TB policy will be updated clarifying that staff must have one step completed with negative results prior to providing direct patient care.
FBI clearance will be completed by all agency staff, including contracted staff. Staff will not be permitted to provide direct patient care (unsupervised) prior to having completed FBI clearance.
Prior to an employee being able to provide care to a patient alone, their HR chart must be signed off as complete by 2 agency staff to ensure that all required training and documentation of training has been completed. The chart will first be reviewed by the Director of Employee Relations. Once the Director of Employee Relations feels that the chart is complete, they will then pass the employee chart off to the Chief Compliance Officer, who will provide a second review of the chart. The employee will not be permitted to work on their own with a patient until both agency staff members have signed off their HR chart as complete.
The Director of Employee Relations will conduct employee chart reviews to monitor the employee HR files. 50% of employee HR charts will be reviewed monthly for 2 months. Chart reviews will continue at 20 % employee HR charts reviewed monthly for 6 months, maintaining 80% compliance. Findings will be brought to quarterly meetings.

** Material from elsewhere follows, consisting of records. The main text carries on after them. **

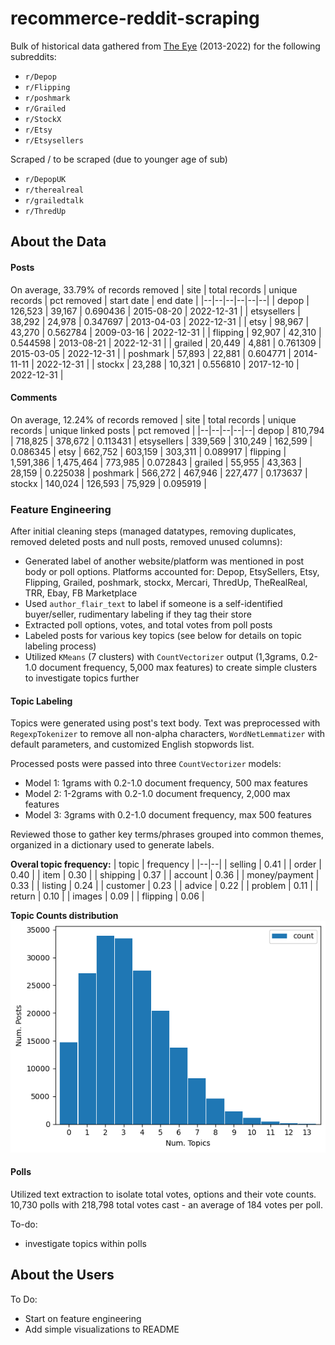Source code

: # recommerce-reddit-scraping
   
Bulk of historical data gathered from [The Eye](https://the-eye.eu/redarcs/) (2013-2022) for the following subreddits:
- `r/Depop`
- `r/Flipping`
- `r/poshmark`
- `r/Grailed`
- `r/StockX`
- `r/Etsy`
- `r/Etsysellers`

Scraped / to be scraped (due to younger age of sub)
- `r/DepopUK`
- `r/therealreal`
- `r/grailedtalk`
- `r/ThredUp`

## About the Data
#### Posts
On average, 33.79% of records removed
| site | total records | unique records | pct removed | start date | end date |
|--|--|--|--|--|--|
| depop | 126,523 | 39,167 | 0.690436 | 2015-08-20 | 2022-12-31 |
| etsysellers | 38,292 | 24,978 | 0.347697 | 2013-04-03 | 2022-12-31 |
| etsy | 98,967 | 43,270 | 0.562784 | 2009-03-16 | 2022-12-31 |
| flipping | 92,907 | 42,310 | 0.544598 | 2013-08-21 | 2022-12-31 |
| grailed | 20,449 | 4,881 | 0.761309 | 2015-03-05 | 2022-12-31 |
| poshmark | 57,893 | 22,881 | 0.604771 | 2014-11-11 | 2022-12-31 |
| stockx | 23,288 | 10,321 | 0.556810 | 2017-12-10 | 2022-12-31 |

#### Comments
On average, 12.24% of records removed
| site | total records | unique records | unique linked posts | pct removed |
|--|--|--|--|--|
depop | 810,794 | 718,825 | 378,672 | 0.113431 |
etsysellers | 339,569 | 310,249 | 162,599 | 0.086345 |
etsy | 662,752 | 603,159 | 303,311 | 0.089917 |
flipping | 1,591,386 | 1,475,464 | 773,985 | 0.072843 |
grailed | 55,955 | 43,363 | 28,159 | 0.225038 |
poshmark | 566,272 | 467,946 | 227,477 | 0.173637 |
stockx | 140,024 | 126,593 | 75,929 | 0.095919 |

### Feature Engineering
After initial cleaning steps (managed datatypes, removing duplicates, removed deleted posts and null posts, removed unused columns):   
- Generated label of another website/platform was mentioned in post body or poll options. Platforms accounted for: Depop, EtsySellers, Etsy, Flipping, Grailed, poshmark, stockx, Mercari, ThredUp, TheRealReal, TRR, Ebay, FB Marketplace
- Used `author_flair_text` to label if someone is a self-identified buyer/seller, rudimentary labeling if they tag their store
- Extracted poll options, votes, and total votes from poll posts
- Labeled posts for various key topics (see below for details on topic labeling process)
- Utilized `KMeans` (7 clusters) with `CountVectorizer` output (1,3grams, 0.2-1.0 document frequency, 5,000 max features) to create simple clusters to investigate topics further

#### Topic Labeling
Topics were generated using post's text body. Text was preprocessed with `RegexpTokenizer` to remove all non-alpha characters, `WordNetLemmatizer` with default parameters, and customized English stopwords list.
   
Processed posts were passed into three `CountVectorizer` models:
- Model 1: 1grams with 0.2-1.0 document frequency, 500 max features
- Model 2: 1-2grams with 0.2-1.0 document frequency, 2,000 max features
- Model 3: 3grams with 0.2-1.0 document frequency, max 500 features

Reviewed those to gather key terms/phrases grouped into common themes, organized in a dictionary used to generate labels.
   
**Overal topic frequency:**
| topic | frequency |
|--|--|
| selling | 0.41 |
| order | 0.40 |
| item | 0.30 |
| shipping | 0.37 |
| account | 0.36 |
| money/payment | 0.33 |
| listing | 0.24 |
| customer | 0.23 |
| advice | 0.22 |
| problem | 0.11 |
| return | 0.10 |
| images | 0.09 |
| flipping | 0.06 |
   
**Topic Counts distribution**
![distribution](./Assets/topic_count_hist.png)
   
#### Polls
Utilized text extraction to isolate total votes, options and their vote counts.   
10,730 polls with 218,798 total votes cast - an average of 184 votes per poll.

To-do:
- investigate topics within polls

## About the Users

To Do:
- Start on feature engineering
- Add simple visualizations to README

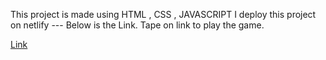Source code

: This project is  made using HTML , CSS , JAVASCRIPT
I deploy this  project on netlify --- Below is the Link.
Tape on link to play the game.

 [Link](https://colouregame.netlify.app/)    
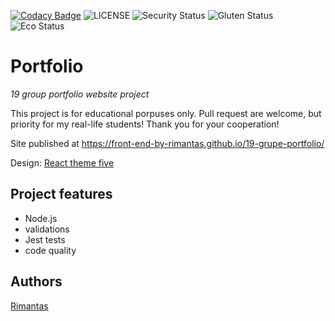 [![Codacy Badge](https://app.codacy.com/project/badge/Grade/64e7c47e5c2742309158f8060c40a10c)](https://www.codacy.com/gh/front-end-by-rimantas/pseudo-todo/dashboard?utm_source=github.com&amp;utm_medium=referral&amp;utm_content=front-end-by-rimantas/pseudo-todo&amp;utm_campaign=Badge_Grade)
![LICENSE](https://img.shields.io/badge/license-MIT-blue.svg?style=flat-square)
![Security Status](https://img.shields.io/security-headers?label=Security&url=https%3A%2F%2Fgithub.com&style=flat-square)
![Gluten Status](https://img.shields.io/badge/Gluten-Free-green.svg)
![Eco Status](https://img.shields.io/badge/ECO-Friendly-green.svg)

# Portfolio
*19 group portfolio website project*

This project is for educational porpuses only. Pull request are welcome, but priority for my real-life students! Thank you for your cooperation!

Site published at https://front-end-by-rimantas.github.io/19-grupe-portfolio/

Design: [React theme five](https://react.theme-land.com/theme-five)

## Project features
-  Node.js
-  validations
-  Jest tests
-  code quality

## Authors
[Rimantas](https://github.com/belauzas)
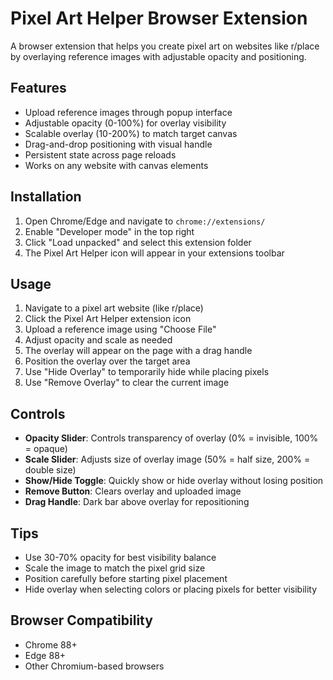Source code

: # Pixel Art Helper Browser Extension

A browser extension that helps you create pixel art on websites like r/place by overlaying reference images with adjustable opacity and positioning.

## Features

- Upload reference images through popup interface
- Adjustable opacity (0-100%) for overlay visibility
- Scalable overlay (10-200%) to match target canvas
- Drag-and-drop positioning with visual handle
- Persistent state across page reloads
- Works on any website with canvas elements

## Installation

1. Open Chrome/Edge and navigate to `chrome://extensions/`
2. Enable "Developer mode" in the top right
3. Click "Load unpacked" and select this extension folder
4. The Pixel Art Helper icon will appear in your extensions toolbar

## Usage

1. Navigate to a pixel art website (like r/place)
2. Click the Pixel Art Helper extension icon
3. Upload a reference image using "Choose File"
4. Adjust opacity and scale as needed
5. The overlay will appear on the page with a drag handle
6. Position the overlay over the target area
7. Use "Hide Overlay" to temporarily hide while placing pixels
8. Use "Remove Overlay" to clear the current image

## Controls

- **Opacity Slider**: Controls transparency of overlay (0% = invisible, 100% = opaque)
- **Scale Slider**: Adjusts size of overlay image (50% = half size, 200% = double size)
- **Show/Hide Toggle**: Quickly show or hide overlay without losing position
- **Remove Button**: Clears overlay and uploaded image
- **Drag Handle**: Dark bar above overlay for repositioning

## Tips

- Use 30-70% opacity for best visibility balance
- Scale the image to match the pixel grid size
- Position carefully before starting pixel placement
- Hide overlay when selecting colors or placing pixels for better visibility

## Browser Compatibility

- Chrome 88+
- Edge 88+
- Other Chromium-based browsers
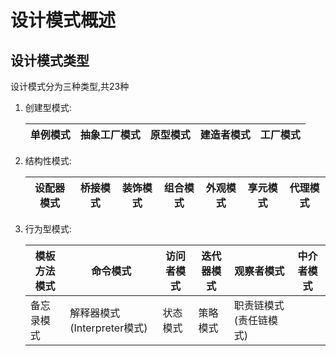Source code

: # 设计模式概述

## 设计模式类型

<font>设计模式分为三种类型,共23种</font>

1. 创建型模式:

   | 单例模式 | 抽象工厂模式 | 原型模式 | 建造者模式 | 工厂模式 |
   | -------- | ------------ | -------- | ---------- | -------- |

2. 结构性模式:

   | 设配器模式 | 桥接模式 | 装饰模式 | 组合模式 | 外观模式 | 享元模式 | 代理模式 |
   | ---------- | -------- | -------- | -------- | -------- | -------- | -------- |

3. 行为型模式:

   | 模板方法模式 | 命令模式                    | 访问者模式 | 迭代器模式 | 观察者模式             | 中介者模式 |
   | ------------ | --------------------------- | ---------- | ---------- | ---------------------- | ---------- |
   | 备忘录模式   | 解释器模式(Interpreter模式) | 状态模式   | 策略模式   | 职责链模式(责任链模式) |            |

   

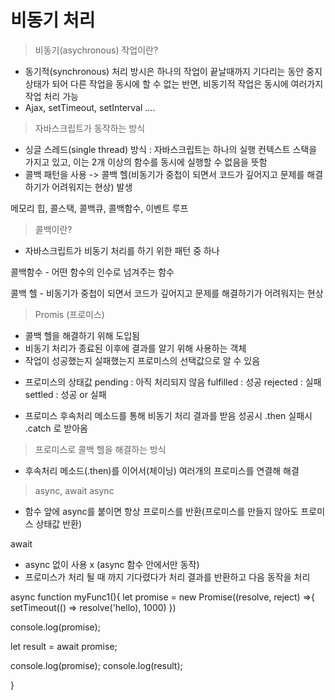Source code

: # 비동기 처리
>  비동기(asychronous) 작업이란?
- 동기적(synchronous) 처리 방시은 하나의 작업이 끝날때까지 기다리는 동안 중지 상태가 되어 다른 작업을 동시에 할 수 없는 반면, 비동기적 작업은 동시에 여러가지 작업 처리 가능
- Ajax, setTimeout, setInterval ....

> 자바스크립트가 동작하는 방식
- 싱글 스레드(single thread) 방식 : 자바스크립트는 하나의 실행 컨텍스트 스택을 가지고 있고, 이는 2개 이상의 함수를 동시에 실행할 수 없음을 뜻함
- 콜백 패턴을 사용 -> 콜백 헬(비동기가 중첩이 되면서 코드가 깊어지고 문제를 해결하기가 어려워지는 현상) 발생 


메모리 힙, 콜스택, 콜백큐, 콜백함수, 이벤트 루프


> 콜백이란?
* 자바스크립트가 비동기 처리를 하기 위한 패턴 중 하나

콜백함수 - 어떤 함수의 인수로 넘겨주는 함수

콜백 헬 - 비동기가 중첩이 되면서 코드가 깊어지고 문제를 해결하기가 어려워지는 현상

> Promis (프로미스)
- 콜백 헬을 해결하기 위해 도입됨
- 비동기 처리가 종료된 이후에 결과를 알기 위해 사용하는 객체
- 작업이 성공했는지 실패했는지 프로미스의 선택값으로 알 수 있음

* 프로미스의 상태값
pending : 아직 처리되지 않음
fulfilled : 성공
rejected : 실패
settled : 성공 or 실패

* 프로미스 후속처리 메소드를 통해 비동기 처리 결과를 받음
성공시 .then
실패시 .catch 로 받아옴

> 프로미스로 콜백 헬을 해결하는 방식
* 후속처리 메소드(.then)를 이어서(체이닝) 여러개의 프로미스를 연결해 해결

> async, await
async 
* 함수 앞에 async를 붙이면 항상 프로미스를 반환(프로미스를 만들지 않아도 프로미스 상태값 반환)

await
* async 없이 사용 x (async 함수 안에서만 동작)
* 프로미스가 처리 될 때 까지 기다렸다가 처리 결과를 반환하고 다음 동작을 처리

async function myFunc1(){
    let promise = new Promise((resolve, reject) =>{
        setTimeout(() => resolve('hello), 1000)
    })

console.log(promise);

let result = await promise;

console.log(promise);
console.log(result);

}



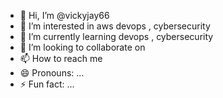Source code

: - 👋 Hi, I’m @vickyjay66
- 👀 I’m interested in aws devops , cybersecurity
- 🌱 I’m currently learning devops , cybersecurity 
- 💞️ I’m looking to collaborate on 
- 📫 How to reach me 
- 😄 Pronouns: ...
- ⚡ Fun fact: ...

<!---
vickyjay66/vickyjay66 is a ✨ special ✨ repository because its `README.md` (this file) appears on your GitHub profile.
You can click the Preview link to take a look at your changes.
--->
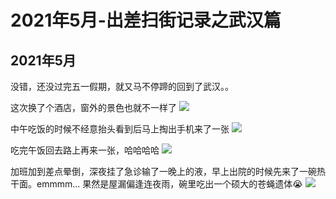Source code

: # 2021年5月-出差扫街记录之武汉篇


## 2021年5月

没错，还没过完五一假期，就又马不停蹄的回到了武汉。。

这次换了个酒店，窗外的景色也就不一样了
![](https://upyun.oneone.life/upyun-img/IMG_20210505_202428.jpg)

<!--more-->

中午吃饭的时候不经意抬头看到后马上掏出手机来了一张
![](https://upyun.oneone.life/upyun-img/IMG_20210513_122325.jpg)

吃完午饭回去路上再来一张，哈哈哈哈
![](https://upyun.oneone.life/upyun-img/IMG_20210513_122744.jpg)


加班加到差点晕倒，深夜挂了急诊输了一晚上的液，早上出院的时候先来了一碗热干面。emmmm...  果然是屋漏偏逢连夜雨，碗里吃出一个硕大的苍蝇遗体😭
![](https://upyun.oneone.life/upyun-img/IMG_20210522_073418%20(1).jpg)

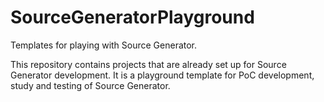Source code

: # SourceGeneratorPlayground
Templates for playing with Source Generator.

This repository contains projects that are already set up for Source Generator development.
It is a playground template for PoC development, study and testing of Source Generator.
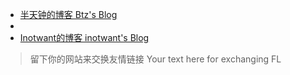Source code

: - [半天钟的博客 Btz's Blog](https://halfclock.github.io/)
- 
- [Inotwant的博客 inotwant's Blog](https://www.inotwant.top/)


> 留下你的网站来交换友情链接
> Your text here for exchanging FL 

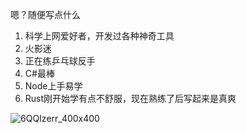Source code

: 嗯？随便写点什么
1. 科学上网爱好者，开发过各种神奇工具
2. 火影迷
3. 正在练乒乓球反手
4. C#最棒
5. Node上手易学
6. Rust刚开始学有点不舒服，现在熟练了后写起来是真爽


![6QQIzerr_400x400](https://user-images.githubusercontent.com/24750337/125167053-22037b00-e1d1-11eb-9360-74250b452488.jpg)

<!--
**iamwwc/iamwwc** is a ✨ _special_ ✨ repository because its `README.md` (this file) appears on your GitHub profile.

Here are some ideas to get you started:

- 🔭 I’m currently working on ...
- 🌱 I’m currently learning ...
- 👯 I’m looking to collaborate on ...
- 🤔 I’m looking for help with ...
- 💬 Ask me about ...
- 📫 How to reach me: ...
- 😄 Pronouns: ...
- ⚡ Fun fact: ...
-->
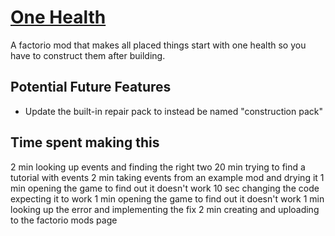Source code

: # [One Health](https://mods.factorio.com/mod/one-health)

A factorio mod that makes all placed things start with one health so you have to construct them after building.

## Potential Future Features

- Update the built-in repair pack to instead be named "construction pack"

## Time spent making this

2 min looking up events and finding the right two
20 min trying to find a tutorial with events
2 min taking events from an example mod and drying it
1 min opening the game to find out it doesn't work
10 sec changing the code expecting it to work
1 min opening the game to find out it doesn't work
1 min looking up the error and implementing the fix
2 min creating and uploading to the factorio mods page
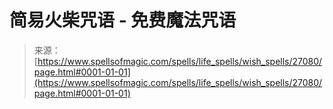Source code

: <!--yml

category: 未分类

date: 2024-06-12 19:15:45

-->

# 简易火柴咒语 - 免费魔法咒语

> 来源：[https://www.spellsofmagic.com/spells/life_spells/wish_spells/27080/page.html#0001-01-01](https://www.spellsofmagic.com/spells/life_spells/wish_spells/27080/page.html#0001-01-01)
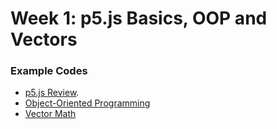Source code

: # Week 1: p5.js Basics, OOP and Vectors

### Example Codes

- [p5.js Review](https://docs.google.com/document/d/1SwlymiC-GtLWn3lierr-RxoAMVOi-Rd8rHhorRjIm38/edit#bookmark=id.ljazkkdxd1za).
- [Object-Oriented Programming](https://docs.google.com/document/d/1SwlymiC-GtLWn3lierr-RxoAMVOi-Rd8rHhorRjIm38/edit#bookmark=id.vnl2q7dsqg1j)
- [Vector Math](https://docs.google.com/document/d/1SwlymiC-GtLWn3lierr-RxoAMVOi-Rd8rHhorRjIm38/edit#bookmark=id.hxylr7udd6f3)
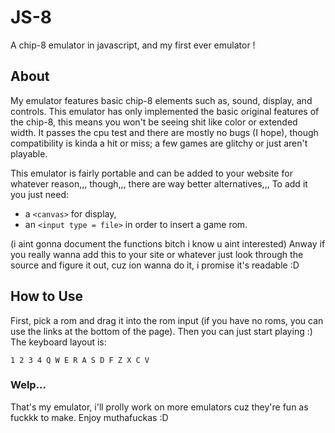 # JS-8
A chip-8 emulator in javascript, and my first ever emulator !

## About
My emulator features basic chip-8 elements such as, sound, display, and controls.
This emulator has only implemented the basic original features of the chip-8, this means you won't be seeing shit like color or extended width.
It passes the cpu test and there are mostly no bugs (I hope), though compatibility is kinda a hit or miss; a few games are glitchy or just aren't playable.

This emulator is fairly portable and can be added to your website for whatever reason,,, though,,, there are way better alternatives,,,
To add it you just need:
- a `<canvas>` for display,
- an `<input type = file>` in order to insert a game rom.

(i aint gonna document the functions bitch i know u aint interested)
Anway if you really wanna add this to your site or whatever just look through the source and figure it out, cuz ion wanna do it, i promise it's readable :D

## How to Use
First, pick a rom and drag it into the rom input (if you have no roms, you can use the links at the bottom of the page).
Then you can just start playing :) The keyboard layout is:

`1 2 3 4
Q W E R
A S D F
Z X C V`

### Welp...
That's my emulator, i'll prolly work on more emulators cuz they're fun as fuckkk to make. Enjoy muthafuckas :D
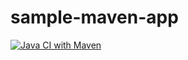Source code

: # sample-maven-app

[![Java CI with Maven](https://github.com/suparna-khamaru/sample-maven-app/actions/workflows/maven.yml/badge.svg?branch=master)](https://github.com/suparna-khamaru/sample-maven-app/actions/workflows/maven.yml)
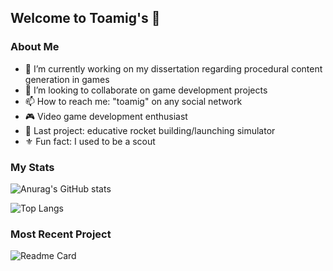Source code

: 
<!-- **toamig/toamig** is a ✨ _special_ ✨ repository because its `README.md` (this file) appears on your GitHub profile. -->

## Welcome to Toamig's 👋

### About Me

- 🥽 I’m currently working on my dissertation regarding procedural content generation in games
- 👯 I’m looking to collaborate on game development projects
- 📫 How to reach me: "toamig" on any social network
- 🎮 Video game development enthusiast
- 🚀 Last project: educative rocket building/launching simulator
- ⚜️ Fun fact: I used to be a scout

### My Stats

![Anurag's GitHub stats](https://github-readme-stats.vercel.app/api?username=toamig&count_private=true&theme=react)

![Top Langs](https://github-readme-stats.vercel.app/api/top-langs/?username=toamig&layout=compact&theme=react)

### Most Recent Project

![Readme Card](https://github-readme-stats.vercel.app/api/pin/?username=toamig&repo=Augmented-Tower-Defense&theme=react)
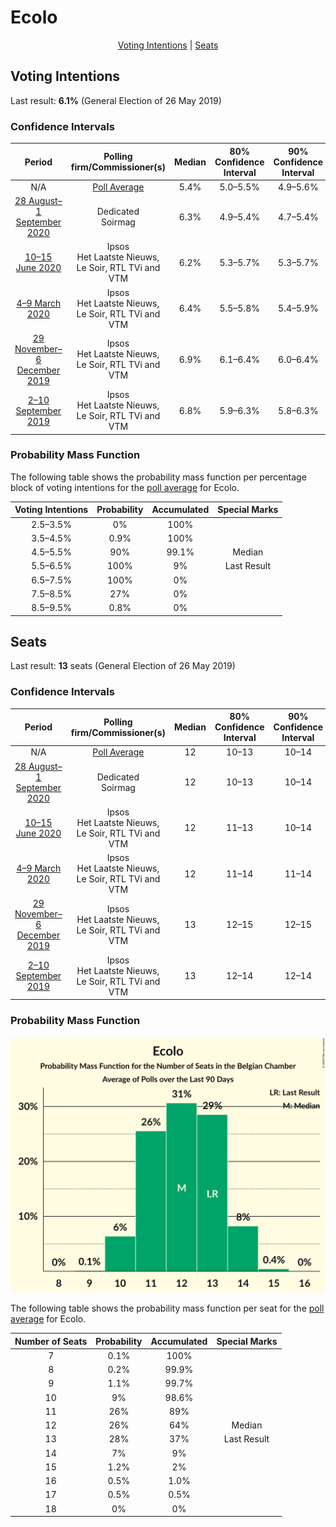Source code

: # Ecolo

<p align="center"><a href="#voting-intentions">Voting Intentions</a> | <a href="#seats">Seats</a></p>

## Voting Intentions

Last result: **6.1%** (General Election of 26 May 2019)

### Confidence Intervals

| Period     | Polling firm/Commissioner(s) | Median | 80% Confidence Interval | 90% Confidence Interval | 95% Confidence Interval | 99% Confidence Interval |
|:----------:|:----------------:|:-----------:|:-----------------------:|:-----------------------:|:-----------------------:|:-----------------------:|
| N/A | [Poll Average](average.html) | 5.4% | 5.0–5.5% | 4.9–5.6% | 4.7–5.6% | 4.5–5.6% |
| [28 August–1 September 2020](2020-09-01-Dedicated.html) | Dedicated <br> Soirmag | 6.3% | 4.9–5.4% | 4.7–5.4% | 4.6–5.4% | 4.4–5.4% |
| [10–15 June 2020](2020-06-15-Ipsos.html) | Ipsos <br> Het Laatste Nieuws, Le Soir, RTL TVi and VTM | 6.2% | 5.3–5.7% | 5.3–5.7% | 5.2–5.7% | 5.0–5.7% |
| [4–9 March 2020](2020-03-09-Ipsos.html) | Ipsos <br> Het Laatste Nieuws, Le Soir, RTL TVi and VTM | 6.4% | 5.5–5.8% | 5.4–5.9% | 5.3–5.9% | 5.2–5.9% |
| [29 November–6 December 2019](2019-12-06-Ipsos.html) | Ipsos <br> Het Laatste Nieuws, Le Soir, RTL TVi and VTM | 6.9% | 6.1–6.4% | 6.0–6.4% | 5.9–6.4% | 5.7–6.4% |
| [2–10 September 2019](2019-09-10-Ipsos.html) | Ipsos <br> Het Laatste Nieuws, Le Soir, RTL TVi and VTM | 6.8% | 5.9–6.3% | 5.8–6.3% | 5.8–6.3% | 5.6–6.3% |

### Probability Mass Function

The following table shows the probability mass function per percentage block of voting intentions for the [poll average](average.html) for Ecolo.

| Voting Intentions | Probability | Accumulated | Special Marks |
|:-----------------:|:-----------:|:-----------:|:-------------:|
| 2.5–3.5% | 0% | 100% |  |
| 3.5–4.5% | 0.9% | 100% |  |
| 4.5–5.5% | 90% | 99.1% | Median |
| 5.5–6.5% | 100% | 9% | Last Result |
| 6.5–7.5% | 100% | 0% |  |
| 7.5–8.5% | 27% | 0% |  |
| 8.5–9.5% | 0.8% | 0% |  |


## Seats

Last result: **13** seats (General Election of 26 May 2019)

### Confidence Intervals

| Period     | Polling firm/Commissioner(s) | Median | 80% Confidence Interval | 90% Confidence Interval | 95% Confidence Interval | 99% Confidence Interval |
|:----------:|:----------------:|:------:|:-----------------------:|:-----------------------:|:-----------------------:|:-----------------------:|
| N/A | [Poll Average](average.html) | 12 | 10–13 | 10–14 | 10–14 | 9–17 |
| [28 August–1 September 2020](2020-09-01-Dedicated.html) | Dedicated <br> Soirmag | 12 | 10–13 | 10–14 | 9–15 | 8–17 |
| [10–15 June 2020](2020-06-15-Ipsos.html) | Ipsos <br> Het Laatste Nieuws, Le Soir, RTL TVi and VTM | 12 | 11–13 | 10–14 | 10–14 | 10–14 |
| [4–9 March 2020](2020-03-09-Ipsos.html) | Ipsos <br> Het Laatste Nieuws, Le Soir, RTL TVi and VTM | 12 | 11–14 | 11–14 | 10–14 | 10–15 |
| [29 November–6 December 2019](2019-12-06-Ipsos.html) | Ipsos <br> Het Laatste Nieuws, Le Soir, RTL TVi and VTM | 13 | 12–15 | 12–15 | 12–16 | 11–17 |
| [2–10 September 2019](2019-09-10-Ipsos.html) | Ipsos <br> Het Laatste Nieuws, Le Soir, RTL TVi and VTM | 13 | 12–14 | 12–14 | 11–15 | 11–16 |

### Probability Mass Function

![Graph with seats probability mass function not yet produced](average-seats-pmf-ecolo.png "Seats Probability Mass Function")

The following table shows the probability mass function per seat for the [poll average](average.html) for Ecolo.

| Number of Seats | Probability | Accumulated | Special Marks |
|:---------------:|:-----------:|:-----------:|:-------------:|
| 7 | 0.1% | 100% |  |
| 8 | 0.2% | 99.9% |  |
| 9 | 1.1% | 99.7% |  |
| 10 | 9% | 98.6% |  |
| 11 | 26% | 89% |  |
| 12 | 26% | 64% | Median |
| 13 | 28% | 37% | Last Result |
| 14 | 7% | 9% |  |
| 15 | 1.2% | 2% |  |
| 16 | 0.5% | 1.0% |  |
| 17 | 0.5% | 0.5% |  |
| 18 | 0% | 0% |  |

Initial Comments:Based on the findings of an onsite unannounced Medicare Recertification and State Re-licensure survey completed on May 10, 2024, Community Care Inc. was found to be in compliance with the requirements of PA Code, Title 28, Health and Safety, Part IV, Health Facilities, Subpart A, Chapter 51.

Plan of Correction:




Initial Comments:Based on the findings of an onsite unannounced Medicare Recertification and State Re-licensure survey completed on May 10, 2024, Community Care Inc. was found to be in compliance with the requirements of 35 P.S. 448.809 (b).